# Statistical Significance and Sample Size

When the National Center for Education Statistics (NCES) reports differences in results, these results reflect statistical significance. Understanding statistical significance, how results are estimated, and the influence of sample size are important when interpreting NAEP data.

Like any survey based on a sample, NAEP results are subject to uncertainty….

## Statistical Significance

The differences between scale scores and between percentages discussed in the results take into account the standard errors associated with the estimates. Comparisons are based on statistical tests that consider both the magnitude of the difference between the group average scores or percentages and the standard errors of those statistics. Throughout the results, differences between scores or between percentages are discussed only when they are significant from a statistical perspective.

All differences reported are significant at the 0.05 level with appropriate adjustments for multiple comparisons.

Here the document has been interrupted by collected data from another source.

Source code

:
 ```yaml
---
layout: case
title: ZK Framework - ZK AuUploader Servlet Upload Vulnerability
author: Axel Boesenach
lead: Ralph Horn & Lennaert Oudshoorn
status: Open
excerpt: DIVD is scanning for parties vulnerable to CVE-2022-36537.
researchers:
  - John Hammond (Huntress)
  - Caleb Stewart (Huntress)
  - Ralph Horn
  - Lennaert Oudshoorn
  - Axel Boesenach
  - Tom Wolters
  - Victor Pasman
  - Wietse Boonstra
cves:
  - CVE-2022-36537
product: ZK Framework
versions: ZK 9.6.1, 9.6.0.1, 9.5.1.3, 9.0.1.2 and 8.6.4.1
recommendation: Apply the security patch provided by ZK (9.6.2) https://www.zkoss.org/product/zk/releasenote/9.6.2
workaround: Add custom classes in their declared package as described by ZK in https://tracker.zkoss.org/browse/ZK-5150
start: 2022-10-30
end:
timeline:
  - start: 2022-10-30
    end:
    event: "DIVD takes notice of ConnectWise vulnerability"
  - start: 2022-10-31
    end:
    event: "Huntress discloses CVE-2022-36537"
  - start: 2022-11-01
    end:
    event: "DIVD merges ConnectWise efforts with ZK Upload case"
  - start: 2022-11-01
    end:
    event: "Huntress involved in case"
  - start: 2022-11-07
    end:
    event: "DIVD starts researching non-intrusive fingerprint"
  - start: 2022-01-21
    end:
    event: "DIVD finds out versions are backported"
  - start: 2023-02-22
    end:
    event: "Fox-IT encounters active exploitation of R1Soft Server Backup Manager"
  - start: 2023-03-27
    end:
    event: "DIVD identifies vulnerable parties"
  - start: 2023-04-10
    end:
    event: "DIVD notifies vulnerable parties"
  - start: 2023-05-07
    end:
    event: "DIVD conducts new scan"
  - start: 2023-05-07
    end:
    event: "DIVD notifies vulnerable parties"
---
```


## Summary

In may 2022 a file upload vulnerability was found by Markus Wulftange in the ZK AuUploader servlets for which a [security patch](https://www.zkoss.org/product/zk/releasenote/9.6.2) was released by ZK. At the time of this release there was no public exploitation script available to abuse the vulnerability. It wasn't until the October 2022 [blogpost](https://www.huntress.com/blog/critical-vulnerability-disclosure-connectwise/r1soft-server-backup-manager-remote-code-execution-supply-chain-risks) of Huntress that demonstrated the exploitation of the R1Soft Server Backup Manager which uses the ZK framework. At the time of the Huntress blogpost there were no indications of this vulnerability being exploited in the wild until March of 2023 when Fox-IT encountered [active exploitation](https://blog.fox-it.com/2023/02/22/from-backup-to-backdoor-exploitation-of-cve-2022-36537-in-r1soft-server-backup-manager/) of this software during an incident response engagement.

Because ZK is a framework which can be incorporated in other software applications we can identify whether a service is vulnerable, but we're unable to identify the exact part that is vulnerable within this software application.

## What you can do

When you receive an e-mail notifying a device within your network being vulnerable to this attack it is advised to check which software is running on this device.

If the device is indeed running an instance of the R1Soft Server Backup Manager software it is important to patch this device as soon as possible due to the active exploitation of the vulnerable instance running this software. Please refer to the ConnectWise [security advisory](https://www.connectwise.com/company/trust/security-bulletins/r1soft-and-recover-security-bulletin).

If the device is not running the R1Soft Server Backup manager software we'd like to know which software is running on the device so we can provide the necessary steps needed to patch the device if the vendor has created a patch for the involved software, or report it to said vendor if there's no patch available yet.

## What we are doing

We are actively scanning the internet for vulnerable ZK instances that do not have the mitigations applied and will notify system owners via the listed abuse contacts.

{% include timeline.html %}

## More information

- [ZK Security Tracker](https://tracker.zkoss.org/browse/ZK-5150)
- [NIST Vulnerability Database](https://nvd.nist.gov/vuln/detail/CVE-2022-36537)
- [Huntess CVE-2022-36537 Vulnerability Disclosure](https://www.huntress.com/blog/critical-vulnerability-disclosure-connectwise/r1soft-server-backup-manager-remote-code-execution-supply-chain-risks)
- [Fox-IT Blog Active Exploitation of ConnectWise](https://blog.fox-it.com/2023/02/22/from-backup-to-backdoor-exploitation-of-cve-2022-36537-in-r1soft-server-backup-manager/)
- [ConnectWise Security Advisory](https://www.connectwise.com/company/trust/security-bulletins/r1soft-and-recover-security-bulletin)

The term "significant" is not intended to imply a judgment about the absolute magnitude or the educational relevance of the differences. It is intended to identify statistically dependable population differences to help inform dialogue among policymakers, educators, and the public.

Comparisons across states use a t-test to detect whether a difference is statistically significant. A t test is the method most commonly used to evaluate the differences in means between two groups. There are four possible outcomes when comparing the average scores of jurisdictions A and B:

• Jurisdiction A has a higher average score than jurisdiction B,
• Jurisdiction A has a lower average score than jurisdiction B,
• No difference in scores is detected between jurisdiction A and B, or
• The sample does not permit a reliable statistical test. (This may occur when the sample size for a particular group is small.)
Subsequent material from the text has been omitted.